Prompt: Please show all lines of the records that include "server".

(Saved data entries)
━━━━━━

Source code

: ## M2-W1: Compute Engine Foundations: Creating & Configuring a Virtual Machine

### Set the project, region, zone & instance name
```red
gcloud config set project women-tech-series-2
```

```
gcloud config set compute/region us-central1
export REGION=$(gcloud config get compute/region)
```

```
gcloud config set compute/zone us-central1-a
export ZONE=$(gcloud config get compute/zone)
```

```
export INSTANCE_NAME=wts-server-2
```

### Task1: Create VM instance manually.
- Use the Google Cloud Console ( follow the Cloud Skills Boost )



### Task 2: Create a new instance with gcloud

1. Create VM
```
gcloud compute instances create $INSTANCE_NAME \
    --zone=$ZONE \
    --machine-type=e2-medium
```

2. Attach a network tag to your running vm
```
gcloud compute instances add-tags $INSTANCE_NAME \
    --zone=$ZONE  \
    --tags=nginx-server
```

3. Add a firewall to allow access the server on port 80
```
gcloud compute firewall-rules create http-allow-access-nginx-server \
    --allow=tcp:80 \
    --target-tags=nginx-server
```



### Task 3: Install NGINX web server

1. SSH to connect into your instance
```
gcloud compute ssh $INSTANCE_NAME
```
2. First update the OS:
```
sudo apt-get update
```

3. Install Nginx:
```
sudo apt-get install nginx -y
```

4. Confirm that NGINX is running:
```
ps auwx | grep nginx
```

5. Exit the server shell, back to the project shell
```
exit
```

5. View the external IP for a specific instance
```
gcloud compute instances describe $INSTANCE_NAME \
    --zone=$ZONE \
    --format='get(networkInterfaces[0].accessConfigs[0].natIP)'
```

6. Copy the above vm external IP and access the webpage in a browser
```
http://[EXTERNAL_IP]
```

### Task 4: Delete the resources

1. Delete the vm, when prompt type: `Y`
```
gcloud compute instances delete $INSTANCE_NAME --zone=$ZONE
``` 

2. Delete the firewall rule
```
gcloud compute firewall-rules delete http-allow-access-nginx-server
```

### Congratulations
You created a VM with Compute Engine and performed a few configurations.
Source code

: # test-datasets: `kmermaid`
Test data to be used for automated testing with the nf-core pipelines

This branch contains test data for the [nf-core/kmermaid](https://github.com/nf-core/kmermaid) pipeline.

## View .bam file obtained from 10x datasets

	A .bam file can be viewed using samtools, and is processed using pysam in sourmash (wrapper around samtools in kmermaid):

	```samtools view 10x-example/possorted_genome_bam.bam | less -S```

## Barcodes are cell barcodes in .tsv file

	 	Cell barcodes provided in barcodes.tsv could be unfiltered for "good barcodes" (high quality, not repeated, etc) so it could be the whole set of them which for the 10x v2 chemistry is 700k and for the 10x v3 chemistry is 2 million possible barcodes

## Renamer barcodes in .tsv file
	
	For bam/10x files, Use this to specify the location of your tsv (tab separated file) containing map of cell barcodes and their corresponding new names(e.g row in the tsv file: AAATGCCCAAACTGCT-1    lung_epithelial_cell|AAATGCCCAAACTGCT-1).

━━━━━━

Response box:
export INSTANCE_NAME=wts-server-2
    --tags=nginx-server
3. Add a firewall to allow access the server on port 80
gcloud compute firewall-rules create http-allow-access-nginx-server \
    --target-tags=nginx-server
### Task 3: Install NGINX web server
5. Exit the server shell, back to the project shell
gcloud compute firewall-rules delete http-allow-access-nginx-server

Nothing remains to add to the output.